Assim, para entender a relação entre filosofia e moral é preciso considerar que a moralidade
não se confunde com a filosofia moral ou ética filosófica. Esta última é antes uma
consideração reflexiva da primeira. Dado que a filosofia, num sentido vago e geral, pode
ser definida como uma atividade que consiste em refletir sobre fundamentos, e como a
moralidade refere-se às tábuas de valores e às exigências com base nos quais os homens
sempre, em determinadas circunstâncias de sua vida, avaliam as pessoas, suas ações ou
motivações, censurando-as ou elogiando-as como corretas e incorretas, tudo que a filosofia
pode fazer com respeito ao problema moral (i.é. à moralidade) é refletir sobre seus
princípios. Assim, na tentativa de reconstruir esses princípios, surgem as diferentes teorias
morais que a tradição e a contemporaneidade conhecem no âmbito da filosofia moral – e
que muitos preferem, não obstante, chamar de Ética.

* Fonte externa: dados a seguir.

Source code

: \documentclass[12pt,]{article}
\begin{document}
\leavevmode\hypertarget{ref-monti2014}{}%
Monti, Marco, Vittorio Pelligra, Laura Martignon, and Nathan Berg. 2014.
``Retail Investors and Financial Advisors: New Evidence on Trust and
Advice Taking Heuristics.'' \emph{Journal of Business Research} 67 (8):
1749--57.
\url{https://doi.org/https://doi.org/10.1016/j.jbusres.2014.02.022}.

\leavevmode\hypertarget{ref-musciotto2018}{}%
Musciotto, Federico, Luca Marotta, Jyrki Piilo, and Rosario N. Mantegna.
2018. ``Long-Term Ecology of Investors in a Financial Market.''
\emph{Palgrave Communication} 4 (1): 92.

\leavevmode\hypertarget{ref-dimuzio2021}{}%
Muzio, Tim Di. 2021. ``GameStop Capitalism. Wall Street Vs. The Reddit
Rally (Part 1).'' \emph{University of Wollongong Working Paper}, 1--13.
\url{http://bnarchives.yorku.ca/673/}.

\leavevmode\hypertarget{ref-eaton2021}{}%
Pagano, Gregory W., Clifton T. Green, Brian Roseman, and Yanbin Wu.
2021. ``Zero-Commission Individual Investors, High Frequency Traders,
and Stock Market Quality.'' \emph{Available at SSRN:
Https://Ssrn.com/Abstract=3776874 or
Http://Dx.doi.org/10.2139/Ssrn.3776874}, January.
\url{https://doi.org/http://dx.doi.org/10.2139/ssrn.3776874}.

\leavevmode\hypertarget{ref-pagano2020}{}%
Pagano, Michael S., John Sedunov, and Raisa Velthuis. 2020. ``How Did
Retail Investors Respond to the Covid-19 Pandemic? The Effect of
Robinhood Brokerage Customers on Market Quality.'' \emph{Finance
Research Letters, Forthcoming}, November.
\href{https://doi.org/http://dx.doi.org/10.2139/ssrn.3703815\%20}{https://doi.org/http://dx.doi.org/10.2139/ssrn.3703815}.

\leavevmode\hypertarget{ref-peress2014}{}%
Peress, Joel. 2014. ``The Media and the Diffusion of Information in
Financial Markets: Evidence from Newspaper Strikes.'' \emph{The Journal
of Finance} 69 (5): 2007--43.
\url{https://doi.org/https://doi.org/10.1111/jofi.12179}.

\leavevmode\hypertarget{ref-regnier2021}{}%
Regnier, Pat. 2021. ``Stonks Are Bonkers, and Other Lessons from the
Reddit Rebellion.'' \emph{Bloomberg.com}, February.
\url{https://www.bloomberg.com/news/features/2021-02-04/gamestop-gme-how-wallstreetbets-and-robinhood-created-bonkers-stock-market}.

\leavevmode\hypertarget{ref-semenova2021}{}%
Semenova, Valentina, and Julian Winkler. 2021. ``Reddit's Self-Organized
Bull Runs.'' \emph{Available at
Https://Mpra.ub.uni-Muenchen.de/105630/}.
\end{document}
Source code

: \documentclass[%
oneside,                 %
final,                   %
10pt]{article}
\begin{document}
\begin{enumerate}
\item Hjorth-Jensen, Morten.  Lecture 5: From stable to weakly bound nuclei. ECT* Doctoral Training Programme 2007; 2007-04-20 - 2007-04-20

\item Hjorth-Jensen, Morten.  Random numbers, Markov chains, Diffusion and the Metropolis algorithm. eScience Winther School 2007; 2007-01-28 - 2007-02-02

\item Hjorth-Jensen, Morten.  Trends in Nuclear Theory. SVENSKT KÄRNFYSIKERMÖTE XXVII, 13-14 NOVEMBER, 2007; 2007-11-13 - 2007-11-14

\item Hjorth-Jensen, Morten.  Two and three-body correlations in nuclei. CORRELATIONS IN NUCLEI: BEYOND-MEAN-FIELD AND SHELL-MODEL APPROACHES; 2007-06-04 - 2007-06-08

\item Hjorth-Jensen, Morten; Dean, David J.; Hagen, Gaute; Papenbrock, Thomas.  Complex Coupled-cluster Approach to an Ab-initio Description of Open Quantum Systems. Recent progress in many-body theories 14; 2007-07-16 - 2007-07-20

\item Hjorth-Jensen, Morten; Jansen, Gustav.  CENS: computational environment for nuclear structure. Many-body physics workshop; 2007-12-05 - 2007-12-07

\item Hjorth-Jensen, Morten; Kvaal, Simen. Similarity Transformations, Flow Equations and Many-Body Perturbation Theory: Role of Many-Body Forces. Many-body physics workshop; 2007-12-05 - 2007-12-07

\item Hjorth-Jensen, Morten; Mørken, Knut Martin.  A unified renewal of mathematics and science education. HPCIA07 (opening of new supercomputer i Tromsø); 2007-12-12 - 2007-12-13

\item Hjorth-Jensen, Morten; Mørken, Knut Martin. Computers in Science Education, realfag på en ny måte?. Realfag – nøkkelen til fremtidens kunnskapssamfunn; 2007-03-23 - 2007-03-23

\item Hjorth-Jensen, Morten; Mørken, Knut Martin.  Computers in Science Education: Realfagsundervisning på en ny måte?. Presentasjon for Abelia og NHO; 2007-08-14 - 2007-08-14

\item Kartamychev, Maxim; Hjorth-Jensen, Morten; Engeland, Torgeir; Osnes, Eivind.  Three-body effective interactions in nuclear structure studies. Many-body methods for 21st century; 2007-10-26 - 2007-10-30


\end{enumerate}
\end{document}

Do mesmo modo que historicamente variam os conteúdos das concepções morais, enquanto
que não muda o fato de que todos os indivíduos julgam moralmente e toda sociedade,
cultura ou civilização não dispensa exigências morais, os filósofos têm produzido uma série
de reconstruções diversas do “fenômeno moral”: na esperança de chegar a uma
compreensão daquilo que permanece como a essência de toda norma ética e de toda
exigência moral independentemente de circunstâncias históricas.
II
A filosofia moral, na tentativa de encontrar uma teoria moral capaz de satisfazer as
exigências e características próprias ao fenômeno moral, sempre encontra empecilhos que
não são de pouco monta e alimentam um debate muitas vezes milenar. Eu não pretendo
reconstruí-lo aqui, nem falar da filosofia moral de Platão, Aristóteles, Kant ou de qualquer
outro. O que sim pretendo é destacar três problemas que me parece que toda boa teoria
moral deveria resolver:
i) O problema de que toda teoria moral é uma reflexão teórica que do ponto de vista
prático pode ser considerada moralmente correta ou não;
ii) O problema de definir em que consiste a pessoa moral e/ou o ato moralmente
correto, bem como os critérios para seu reconhecimento e para a imputabilidade
enquanto tal;
iii) O problema de determinar a tarefa precisa da filosofia moral: se ela é descritiva
ou normativa (o que nos remete para (I); se ela deve definir ou elucidar o que é
bom, ou se ela deve prescrever os requisitos para que a boa ação seja realizada.
A seguir, gostaria de explicar sucintamente em que consiste cada problema.
i) Quando eu teorizo sobre algo, eu me distancio desse algo para poder considerá-lo o mais
“objetivamente” possível. Assim, a teoria é diferente do objeto e não se confunde com ele.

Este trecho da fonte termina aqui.